I hope so! There's a bit of pressure of having to choose one or the other. If it comes down to it, I'd choose to pursue medicine over YouTube since I've been working toward it for so long, but I want to try to make both work. Even if I'm not posting videos as regularly, I hope to do it in some capacity.

Is it challenging to balance your creative pursuits with your studies?

Definitely. The more creative side of myself enjoys the whole process of having a YouTube channel, even more so when I'm very overworked at school. I value the release of all this creative expression and having control over what I'm doing and making. The more rigid my schedule gets, the more I value the creativity and production of YouTube.

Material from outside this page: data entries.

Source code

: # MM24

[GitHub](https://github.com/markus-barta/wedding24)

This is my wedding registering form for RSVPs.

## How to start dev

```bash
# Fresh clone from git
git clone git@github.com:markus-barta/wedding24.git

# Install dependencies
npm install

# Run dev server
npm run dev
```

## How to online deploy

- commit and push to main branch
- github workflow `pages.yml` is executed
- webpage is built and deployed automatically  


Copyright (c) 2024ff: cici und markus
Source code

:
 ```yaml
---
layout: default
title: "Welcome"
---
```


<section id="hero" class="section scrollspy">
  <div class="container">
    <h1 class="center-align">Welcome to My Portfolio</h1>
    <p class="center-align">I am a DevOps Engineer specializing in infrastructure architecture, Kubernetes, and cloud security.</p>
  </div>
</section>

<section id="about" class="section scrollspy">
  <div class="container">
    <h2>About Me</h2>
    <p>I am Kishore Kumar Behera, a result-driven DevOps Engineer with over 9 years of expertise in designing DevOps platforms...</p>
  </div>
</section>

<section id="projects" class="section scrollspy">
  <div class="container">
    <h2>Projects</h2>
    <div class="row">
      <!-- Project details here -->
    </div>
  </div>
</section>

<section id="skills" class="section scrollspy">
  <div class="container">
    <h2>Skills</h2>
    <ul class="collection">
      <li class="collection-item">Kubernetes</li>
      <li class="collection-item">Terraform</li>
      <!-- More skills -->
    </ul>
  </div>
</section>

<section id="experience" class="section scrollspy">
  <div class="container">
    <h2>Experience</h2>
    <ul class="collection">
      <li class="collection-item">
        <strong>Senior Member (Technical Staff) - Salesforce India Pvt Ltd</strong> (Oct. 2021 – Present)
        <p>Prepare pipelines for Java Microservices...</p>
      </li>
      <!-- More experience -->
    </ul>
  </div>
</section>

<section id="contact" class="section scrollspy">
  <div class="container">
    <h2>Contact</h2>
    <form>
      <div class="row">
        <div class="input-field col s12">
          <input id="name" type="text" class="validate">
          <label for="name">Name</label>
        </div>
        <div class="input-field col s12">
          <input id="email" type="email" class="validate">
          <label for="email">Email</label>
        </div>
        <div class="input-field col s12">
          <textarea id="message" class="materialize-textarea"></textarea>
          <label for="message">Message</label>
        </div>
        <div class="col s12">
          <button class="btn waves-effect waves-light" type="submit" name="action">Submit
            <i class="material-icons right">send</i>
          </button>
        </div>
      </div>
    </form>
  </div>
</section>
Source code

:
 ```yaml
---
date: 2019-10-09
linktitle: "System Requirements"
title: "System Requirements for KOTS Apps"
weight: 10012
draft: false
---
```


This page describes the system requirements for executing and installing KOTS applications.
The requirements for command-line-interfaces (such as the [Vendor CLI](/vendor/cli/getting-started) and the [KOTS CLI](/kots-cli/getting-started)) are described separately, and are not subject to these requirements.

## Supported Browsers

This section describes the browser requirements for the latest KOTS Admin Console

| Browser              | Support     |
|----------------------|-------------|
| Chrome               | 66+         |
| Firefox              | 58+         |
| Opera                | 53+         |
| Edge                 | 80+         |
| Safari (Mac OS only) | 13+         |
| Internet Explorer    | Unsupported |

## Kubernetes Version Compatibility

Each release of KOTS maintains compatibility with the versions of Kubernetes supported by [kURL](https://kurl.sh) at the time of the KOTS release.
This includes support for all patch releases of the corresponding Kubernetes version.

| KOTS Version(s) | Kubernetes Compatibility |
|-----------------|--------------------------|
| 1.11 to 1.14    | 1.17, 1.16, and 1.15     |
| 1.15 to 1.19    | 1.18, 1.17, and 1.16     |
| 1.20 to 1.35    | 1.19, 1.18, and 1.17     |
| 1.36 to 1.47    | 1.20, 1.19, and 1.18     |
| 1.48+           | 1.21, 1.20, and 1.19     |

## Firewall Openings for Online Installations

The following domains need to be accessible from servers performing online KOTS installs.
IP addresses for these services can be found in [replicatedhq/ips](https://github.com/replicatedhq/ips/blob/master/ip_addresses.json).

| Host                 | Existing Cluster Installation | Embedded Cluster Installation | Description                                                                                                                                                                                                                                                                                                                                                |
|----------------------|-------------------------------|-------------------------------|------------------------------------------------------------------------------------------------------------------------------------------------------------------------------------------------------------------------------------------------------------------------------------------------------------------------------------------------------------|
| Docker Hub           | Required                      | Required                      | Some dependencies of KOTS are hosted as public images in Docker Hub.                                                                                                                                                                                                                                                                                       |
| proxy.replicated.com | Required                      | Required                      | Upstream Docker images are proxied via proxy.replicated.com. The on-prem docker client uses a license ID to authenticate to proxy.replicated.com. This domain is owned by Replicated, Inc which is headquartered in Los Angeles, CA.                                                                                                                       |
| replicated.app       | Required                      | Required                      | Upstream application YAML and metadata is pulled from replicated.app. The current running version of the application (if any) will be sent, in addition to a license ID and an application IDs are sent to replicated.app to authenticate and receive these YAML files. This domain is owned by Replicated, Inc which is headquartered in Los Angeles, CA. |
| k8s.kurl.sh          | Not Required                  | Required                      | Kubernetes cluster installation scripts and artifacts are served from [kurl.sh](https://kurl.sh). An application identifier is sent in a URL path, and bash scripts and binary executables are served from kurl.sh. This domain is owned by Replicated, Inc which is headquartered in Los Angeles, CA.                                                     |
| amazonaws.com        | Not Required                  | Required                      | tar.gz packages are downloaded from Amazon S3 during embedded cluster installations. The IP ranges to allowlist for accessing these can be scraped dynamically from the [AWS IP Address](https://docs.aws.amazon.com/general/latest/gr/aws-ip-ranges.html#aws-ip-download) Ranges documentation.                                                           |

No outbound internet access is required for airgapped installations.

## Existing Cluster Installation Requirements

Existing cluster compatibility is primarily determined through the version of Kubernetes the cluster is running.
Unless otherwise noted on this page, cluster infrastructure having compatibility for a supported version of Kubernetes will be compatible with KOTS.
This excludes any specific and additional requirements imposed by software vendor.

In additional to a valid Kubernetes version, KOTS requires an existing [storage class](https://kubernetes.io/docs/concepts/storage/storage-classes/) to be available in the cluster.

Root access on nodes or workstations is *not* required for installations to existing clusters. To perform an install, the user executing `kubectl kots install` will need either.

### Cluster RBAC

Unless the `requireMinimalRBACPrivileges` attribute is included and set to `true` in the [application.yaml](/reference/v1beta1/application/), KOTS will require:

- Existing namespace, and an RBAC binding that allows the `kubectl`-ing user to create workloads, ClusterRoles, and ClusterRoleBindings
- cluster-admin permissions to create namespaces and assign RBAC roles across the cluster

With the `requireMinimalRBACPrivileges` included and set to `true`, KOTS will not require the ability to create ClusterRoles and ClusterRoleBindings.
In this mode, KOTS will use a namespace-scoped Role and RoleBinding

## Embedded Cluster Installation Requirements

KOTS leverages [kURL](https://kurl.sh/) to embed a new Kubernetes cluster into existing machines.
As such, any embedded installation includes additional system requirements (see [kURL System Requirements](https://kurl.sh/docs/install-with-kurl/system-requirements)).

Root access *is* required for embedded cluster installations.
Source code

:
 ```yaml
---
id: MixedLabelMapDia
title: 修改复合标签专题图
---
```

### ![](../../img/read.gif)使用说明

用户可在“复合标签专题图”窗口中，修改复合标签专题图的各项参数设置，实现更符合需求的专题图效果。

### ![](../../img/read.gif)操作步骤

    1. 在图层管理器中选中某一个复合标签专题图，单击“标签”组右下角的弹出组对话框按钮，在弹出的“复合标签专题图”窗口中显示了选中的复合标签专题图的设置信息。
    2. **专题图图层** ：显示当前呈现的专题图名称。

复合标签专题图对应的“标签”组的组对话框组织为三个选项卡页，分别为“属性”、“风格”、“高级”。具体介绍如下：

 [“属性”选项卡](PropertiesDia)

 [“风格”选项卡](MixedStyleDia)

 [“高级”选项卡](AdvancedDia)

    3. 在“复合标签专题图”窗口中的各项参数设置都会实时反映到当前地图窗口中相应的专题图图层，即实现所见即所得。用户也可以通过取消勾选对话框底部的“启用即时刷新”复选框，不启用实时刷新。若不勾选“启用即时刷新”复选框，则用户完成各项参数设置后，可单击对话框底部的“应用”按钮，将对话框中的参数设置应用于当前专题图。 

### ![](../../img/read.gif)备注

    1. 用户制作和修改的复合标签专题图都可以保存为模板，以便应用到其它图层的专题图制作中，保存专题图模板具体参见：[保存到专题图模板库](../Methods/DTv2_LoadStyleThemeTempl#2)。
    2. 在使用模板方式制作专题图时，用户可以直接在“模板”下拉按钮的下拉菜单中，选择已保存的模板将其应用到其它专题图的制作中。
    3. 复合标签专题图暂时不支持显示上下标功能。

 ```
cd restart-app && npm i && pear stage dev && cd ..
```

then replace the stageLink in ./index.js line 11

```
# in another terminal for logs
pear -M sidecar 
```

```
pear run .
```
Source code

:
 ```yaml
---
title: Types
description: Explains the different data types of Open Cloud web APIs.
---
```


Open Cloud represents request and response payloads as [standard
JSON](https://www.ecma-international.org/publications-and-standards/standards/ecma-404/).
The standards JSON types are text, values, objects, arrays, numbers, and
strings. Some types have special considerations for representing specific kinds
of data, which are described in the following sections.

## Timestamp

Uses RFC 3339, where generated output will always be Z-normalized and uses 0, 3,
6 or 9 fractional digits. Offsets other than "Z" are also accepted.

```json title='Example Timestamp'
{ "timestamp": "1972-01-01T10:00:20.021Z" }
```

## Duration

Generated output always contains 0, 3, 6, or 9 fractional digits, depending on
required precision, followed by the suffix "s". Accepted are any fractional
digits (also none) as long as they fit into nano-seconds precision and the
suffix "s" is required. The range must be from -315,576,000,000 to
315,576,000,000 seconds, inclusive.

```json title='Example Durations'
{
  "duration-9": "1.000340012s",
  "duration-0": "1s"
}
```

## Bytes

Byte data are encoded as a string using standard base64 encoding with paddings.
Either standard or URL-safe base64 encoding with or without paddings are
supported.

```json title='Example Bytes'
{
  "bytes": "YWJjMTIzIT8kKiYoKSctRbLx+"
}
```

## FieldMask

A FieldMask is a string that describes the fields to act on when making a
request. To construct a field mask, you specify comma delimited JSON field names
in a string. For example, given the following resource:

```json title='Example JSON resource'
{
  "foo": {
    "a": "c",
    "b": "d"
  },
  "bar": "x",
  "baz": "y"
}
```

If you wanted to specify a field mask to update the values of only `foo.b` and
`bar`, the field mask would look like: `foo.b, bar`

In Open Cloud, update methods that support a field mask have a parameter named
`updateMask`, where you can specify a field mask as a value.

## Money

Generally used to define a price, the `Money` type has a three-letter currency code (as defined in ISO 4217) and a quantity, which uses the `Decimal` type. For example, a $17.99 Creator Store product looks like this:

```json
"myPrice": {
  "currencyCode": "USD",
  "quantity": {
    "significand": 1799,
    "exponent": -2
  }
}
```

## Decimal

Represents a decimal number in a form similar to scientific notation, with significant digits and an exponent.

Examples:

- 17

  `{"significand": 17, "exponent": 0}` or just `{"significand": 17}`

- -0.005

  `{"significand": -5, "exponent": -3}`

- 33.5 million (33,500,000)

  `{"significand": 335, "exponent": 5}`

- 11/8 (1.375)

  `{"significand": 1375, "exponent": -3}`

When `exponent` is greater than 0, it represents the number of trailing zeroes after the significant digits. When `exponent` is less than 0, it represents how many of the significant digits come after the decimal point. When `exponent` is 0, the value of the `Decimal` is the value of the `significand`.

A big struggle for me was time management. I didn't have a gauge on how long I would need to make a full video. Getting used to that learning curve, balancing the two, I feel a lot better about being able to do both when the time comes.

Any advice for someone struggling to play to all of their strengths?

It's important to do what you enjoy because it's easy to get wrapped up in doing what other people expect of you. Oftentimes, people do that and end up very unhappy. Later, they switch to what they actually wanted to do in the first place, but that time has been lost pursuing a dream that other people had for them. It's up to you to choose which of those strengths makes you feel fulfilled with how you spend your time.